Une autre alternative est celle proposée par BlackBerry dont les données sont stockées sur un serveur distant. Ce qui lui a valu les foudres de plusieurs pays qui exigent que ce serveur leur soit accessible.
Et bien sûr, il y a les logiciels de chiffrage publiés par des développeurs de logiciels (Silent Circle), ou des constructeurs (le système de sécurisation Knox de Samsung).
Chez Base, on reconnaît l’existence de téléphones et de logiciels sécurisés sur le marché, mais c’est en vain que l’on chercherait de tels produits dans son catalogue. Une protection qui, selon Luc Windmolders "ne serait d’ailleurs pas nécessaire". Ces solutions ne sont pas non plus disponibles chez Proximus.
Éviter les opérateurs du net pour se cacher
Si les opérateurs télécom sont tenus de conserver, voire de fournir aux autorités, des informations sur les communications de leurs abonnés, ce n’est pas le cas des entreprises internationales qui proposent des services concurrents sur le net.

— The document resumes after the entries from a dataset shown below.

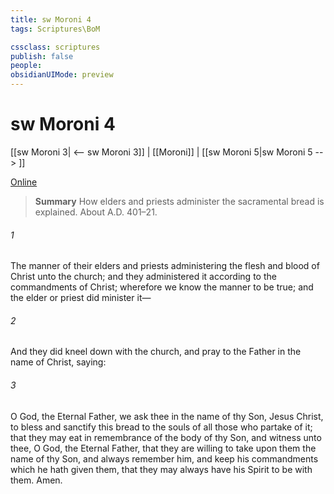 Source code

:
 ```yaml
---
title: sw Moroni 4
tags: Scriptures\BoM

cssclass: scriptures
publish: false
people:
obsidianUIMode: preview
---
```


# sw Moroni 4
[[sw Moroni 3| <-- sw Moroni 3]] | [[Moroni]] | [[sw Moroni 5|sw Moroni 5 --> ]]

[Online](https://churchofjesuschrist.org/study/scriptures/bofm/moro/4?lang=eng)

> __Summary__
How elders and priests administer the sacramental bread is explained. About A.D. 401–21.

###### 1 
The manner of their elders and priests administering the flesh and blood of Christ unto the church; and they administered it according to the commandments of Christ; wherefore we know the manner to be true; and the elder or priest did minister it—

###### 2 
And they did kneel down with the church, and pray to the Father in the name of Christ, saying:

###### 3 
O God, the Eternal Father, we ask thee in the name of thy Son, Jesus Christ, to bless and sanctify this bread to the souls of all those who partake of it; that they may eat in remembrance of the body of thy Son, and witness unto thee, O God, the Eternal Father, that they are willing to take upon them the name of thy Son, and always remember him, and keep his commandments which he hath given them, that they may always have his Spirit to be with them. Amen.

Ces service qualifiés de "over the top" sont proposés par Skype, Viber Snapchat, Google, ou Whatsap qui cryptent (chiffrent) leur trafic IP.
Les pouvoir publics qui le désirent ne peuvent déchiffrer une communication - Skype par exemple - que s’ils reçoivent cette clé de l’entreprise concernée. Ce qui n’est pas le cas pour l’instant.
Un opérateur évoque le cas d’une commission rogatoire qui a dû se rendre 15 jours au Canada pour obtenir la clé de chiffrage d’un abonné Blackberry. Situés à l’étranger, ces opérateurs du web n’ont aucune obligation à l'égard des pays européens, ce dont profitent tous ceux qui désirent communiquer sans être pistés.
Face à cette situation, l’association des opérateurs traditionnels fait du lobbying auprès des autorités européennes pour créer un cadre réglementaire commun à tous les opérateurs, même s’ils opèrent sur le Web.